Condòmini in lite da 10 anni ma i torti reciproci «asciugano» il risarcimento

di Valeria Sibilio

Da quando i cittadini sono diventati condòmini, le vite quotidiane sovente vengono inacidite da scontri sordi e rancorosi nascosti dietro l'ipocrisia del «buongiorno-buonasera» davanti all'ascensore. Beghe che esplodono in assemblea di palazzo, finendo in tribunale in quella trincea del condominio che vede opposti padroni di casa e locatari.
Come nel caso di un vicino, convenuto in giudizio dalla proprietaria dell'appartamento in cui vive, al quale quest'ultima aveva chiesto la condanna al risarcimento dei danni per molestie ed ingiurie avvenute durante l'arco di un decennio. Tribunale e Corte d'Appello avevano rigettato la richiesta in quanto la signora non aveva fornito sufficienti prove per dimostrare l'esistenza di un atteggiamento persecutorio da parte del proprio locatario. Fatta eccezione, tuttavia, per la condanna del condòmino al pagamento, in favore della signora, di euro 500,00.
Non ritenendo soddisfacente tale esito, la condòmina è ricorsa in Cassazione affidandosi a cinque motivi, che comprendevano, tra le altre, prove di pratiche persecutorie suffragate da testimonianze, sentenze penali di condanna e rapporti medici che accertavano una forma di ansia reattiva, della quale la signora è sofferente, collegata con la conflittualità con il vicino.
Per la Cassazione, però (sentenza 12477/2017) , i fatti addotti dalla signora a sostegno della sua tesi, ma già oggetto di giudicato penale, non possono essere utilizzati a supporto delle domande, avendo la stessa già ottenuto il risarcimento per i danni subiti.

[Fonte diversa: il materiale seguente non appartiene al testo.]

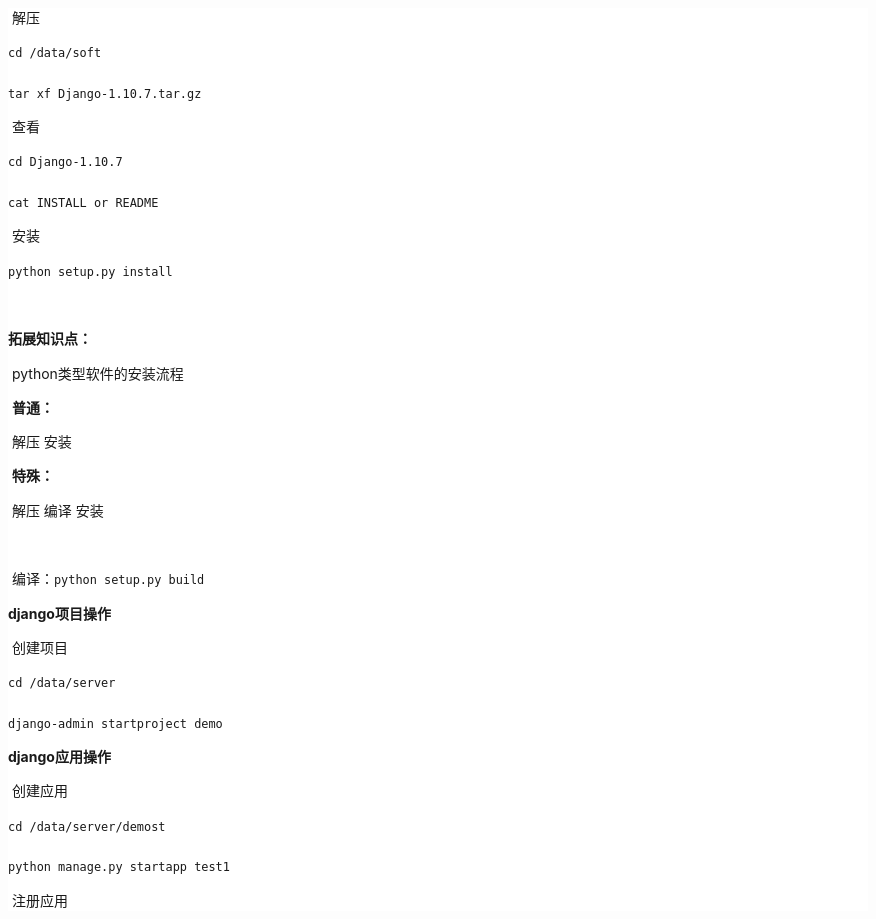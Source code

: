 ​	解压

```
cd /data/soft

tar xf Django-1.10.7.tar.gz
```

​	查看

```
cd Django-1.10.7

cat INSTALL or README
```

​	安装

```
python setup.py install
```

​	

**拓展知识点：**	

​	python类型软件的安装流程

​		**普通：**

​			解压   安装

​		**特殊：**

​			解压    编译 	安装

​			

​			编译：`python setup.py build`

 

 **django项目操作**

​	创建项目

```
cd /data/server

django-admin startproject demo
```

**django应用操作**

​	创建应用

```
cd /data/server/demost

python manage.py startapp test1
```

​	注册应用
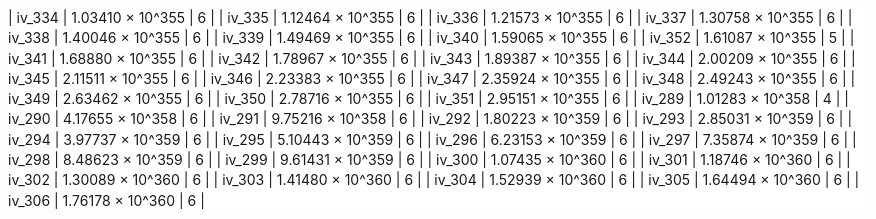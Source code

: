 | iv_334 | 1.03410 × 10^355 | 6 |
| iv_335 | 1.12464 × 10^355 | 6 |
| iv_336 | 1.21573 × 10^355 | 6 |
| iv_337 | 1.30758 × 10^355 | 6 |
| iv_338 | 1.40046 × 10^355 | 6 |
| iv_339 | 1.49469 × 10^355 | 6 |
| iv_340 | 1.59065 × 10^355 | 6 |
| iv_352 | 1.61087 × 10^355 | 5 |
| iv_341 | 1.68880 × 10^355 | 6 |
| iv_342 | 1.78967 × 10^355 | 6 |
| iv_343 | 1.89387 × 10^355 | 6 |
| iv_344 | 2.00209 × 10^355 | 6 |
| iv_345 | 2.11511 × 10^355 | 6 |
| iv_346 | 2.23383 × 10^355 | 6 |
| iv_347 | 2.35924 × 10^355 | 6 |
| iv_348 | 2.49243 × 10^355 | 6 |
| iv_349 | 2.63462 × 10^355 | 6 |
| iv_350 | 2.78716 × 10^355 | 6 |
| iv_351 | 2.95151 × 10^355 | 6 |
| iv_289 | 1.01283 × 10^358 | 4 |
| iv_290 | 4.17655 × 10^358 | 6 |
| iv_291 | 9.75216 × 10^358 | 6 |
| iv_292 | 1.80223 × 10^359 | 6 |
| iv_293 | 2.85031 × 10^359 | 6 |
| iv_294 | 3.97737 × 10^359 | 6 |
| iv_295 | 5.10443 × 10^359 | 6 |
| iv_296 | 6.23153 × 10^359 | 6 |
| iv_297 | 7.35874 × 10^359 | 6 |
| iv_298 | 8.48623 × 10^359 | 6 |
| iv_299 | 9.61431 × 10^359 | 6 |
| iv_300 | 1.07435 × 10^360 | 6 |
| iv_301 | 1.18746 × 10^360 | 6 |
| iv_302 | 1.30089 × 10^360 | 6 |
| iv_303 | 1.41480 × 10^360 | 6 |
| iv_304 | 1.52939 × 10^360 | 6 |
| iv_305 | 1.64494 × 10^360 | 6 |
| iv_306 | 1.76178 × 10^360 | 6 |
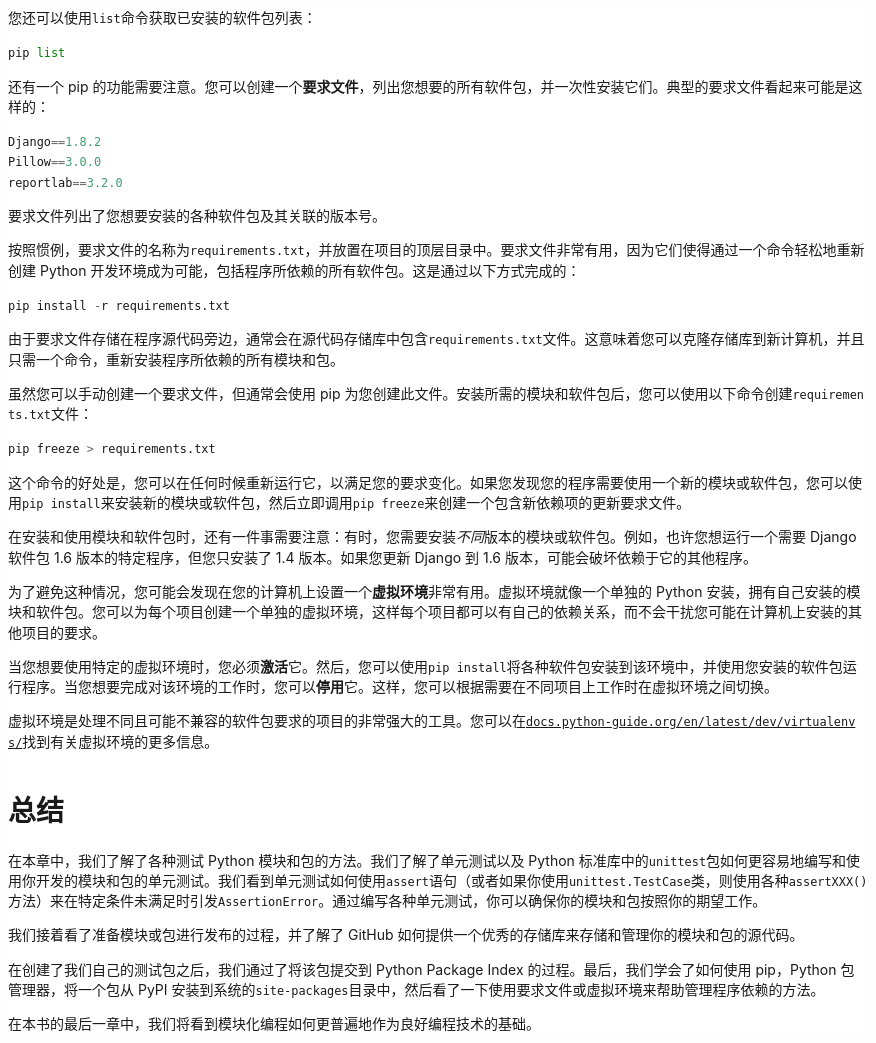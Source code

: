 您还可以使用`list`命令获取已安装的软件包列表：

```py
pip list

```

还有一个 pip 的功能需要注意。您可以创建一个**要求文件**，列出您想要的所有软件包，并一次性安装它们。典型的要求文件看起来可能是这样的：

```py
Django==1.8.2
Pillow==3.0.0
reportlab==3.2.0
```

要求文件列出了您想要安装的各种软件包及其关联的版本号。

按照惯例，要求文件的名称为`requirements.txt`，并放置在项目的顶层目录中。要求文件非常有用，因为它们使得通过一个命令轻松地重新创建 Python 开发环境成为可能，包括程序所依赖的所有软件包。这是通过以下方式完成的：

```py
pip install -r requirements.txt

```

由于要求文件存储在程序源代码旁边，通常会在源代码存储库中包含`requirements.txt`文件。这意味着您可以克隆存储库到新计算机，并且只需一个命令，重新安装程序所依赖的所有模块和包。

虽然您可以手动创建一个要求文件，但通常会使用 pip 为您创建此文件。安装所需的模块和软件包后，您可以使用以下命令创建`requirements.txt`文件：

```py
pip freeze > requirements.txt

```

这个命令的好处是，您可以在任何时候重新运行它，以满足您的要求变化。如果您发现您的程序需要使用一个新的模块或软件包，您可以使用`pip install`来安装新的模块或软件包，然后立即调用`pip freeze`来创建一个包含新依赖项的更新要求文件。

在安装和使用模块和软件包时，还有一件事需要注意：有时，您需要安装*不同*版本的模块或软件包。例如，也许您想运行一个需要 Django 软件包 1.6 版本的特定程序，但您只安装了 1.4 版本。如果您更新 Django 到 1.6 版本，可能会破坏依赖于它的其他程序。

为了避免这种情况，您可能会发现在您的计算机上设置一个**虚拟环境**非常有用。虚拟环境就像一个单独的 Python 安装，拥有自己安装的模块和软件包。您可以为每个项目创建一个单独的虚拟环境，这样每个项目都可以有自己的依赖关系，而不会干扰您可能在计算机上安装的其他项目的要求。

当您想要使用特定的虚拟环境时，您必须**激活**它。然后，您可以使用`pip install`将各种软件包安装到该环境中，并使用您安装的软件包运行程序。当您想要完成对该环境的工作时，您可以**停用**它。这样，您可以根据需要在不同项目上工作时在虚拟环境之间切换。

虚拟环境是处理不同且可能不兼容的软件包要求的项目的非常强大的工具。您可以在[`docs.python-guide.org/en/latest/dev/virtualenvs/`](http://docs.python-guide.org/en/latest/dev/virtualenvs/)找到有关虚拟环境的更多信息。

# 总结

在本章中，我们了解了各种测试 Python 模块和包的方法。我们了解了单元测试以及 Python 标准库中的`unittest`包如何更容易地编写和使用你开发的模块和包的单元测试。我们看到单元测试如何使用`assert`语句（或者如果你使用`unittest.TestCase`类，则使用各种`assertXXX()`方法）来在特定条件未满足时引发`AssertionError`。通过编写各种单元测试，你可以确保你的模块和包按照你的期望工作。

我们接着看了准备模块或包进行发布的过程，并了解了 GitHub 如何提供一个优秀的存储库来存储和管理你的模块和包的源代码。

在创建了我们自己的测试包之后，我们通过了将该包提交到 Python Package Index 的过程。最后，我们学会了如何使用 pip，Python 包管理器，将一个包从 PyPI 安装到系统的`site-packages`目录中，然后看了一下使用要求文件或虚拟环境来帮助管理程序依赖的方法。

在本书的最后一章中，我们将看到模块化编程如何更普遍地作为良好编程技术的基础。
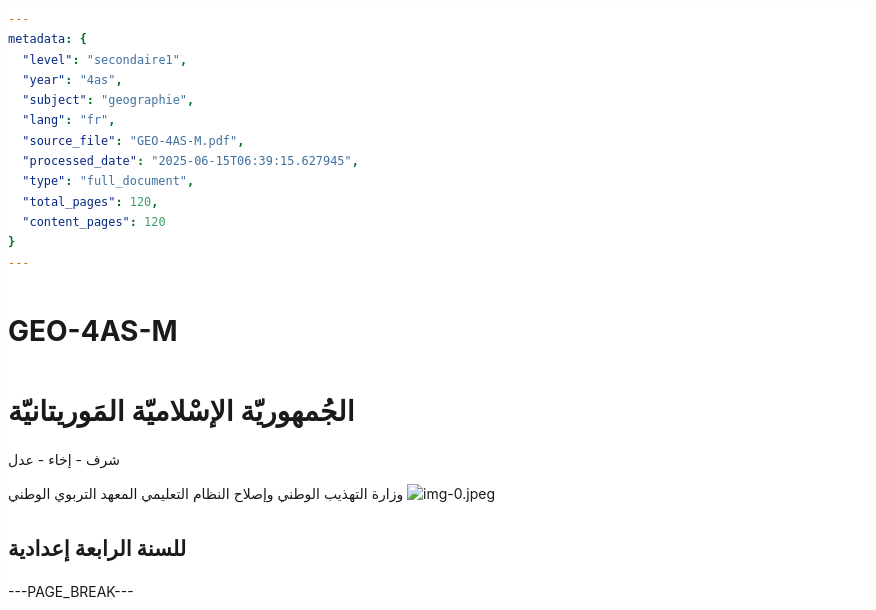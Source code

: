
 ```yaml
---
metadata: {
  "level": "secondaire1",
  "year": "4as",
  "subject": "geographie",
  "lang": "fr",
  "source_file": "GEO-4AS-M.pdf",
  "processed_date": "2025-06-15T06:39:15.627945",
  "type": "full_document",
  "total_pages": 120,
  "content_pages": 120
}
---
```


# GEO-4AS-M

# الجُمهوريّة الإسْلاميّة المَوريتانيّة 

شرف - إخاء - عدل

وزارة التهذيب الوطني وإصلاح النظام التعليمي
المعهد التربوي الوطني
![img-0.jpeg](img-0.jpeg)

## للسنة الرابعة إعدادية

---PAGE_BREAK---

Inoltre, sottolinea la Cassazione, le plurime condanne in sede penale del vicino molesto non fanno acquisire automaticamente alla signora il ruolo di vittima, avendo lei stessa patteggiato, insieme al marito, la pena per lesioni personali cagionate proprio al vicino – un episodio a seguito del quale questo venne ferito con un'arma da taglio - risarcendo anche il relativo danno. Anche il rapporto medico che dimostra l'accertata problematica psichica di cui la signora è sofferente non è direttamente riconducibile a fatti o colpe legate al proprio vicino, mancando prove sufficienti che lo dimostrino.
Pertanto, la carenza di prove, motivata dal Giudice d'Appello, diventa ancora più stringente, in un quadro probatorio di estrema labilità che non può suffragare la domanda della signora. In conclusione, la Cassazione ha rigettato il ricorso non non disponendo nulla sulle spese di giudizio, stante la mancata costituzione dell'intimato.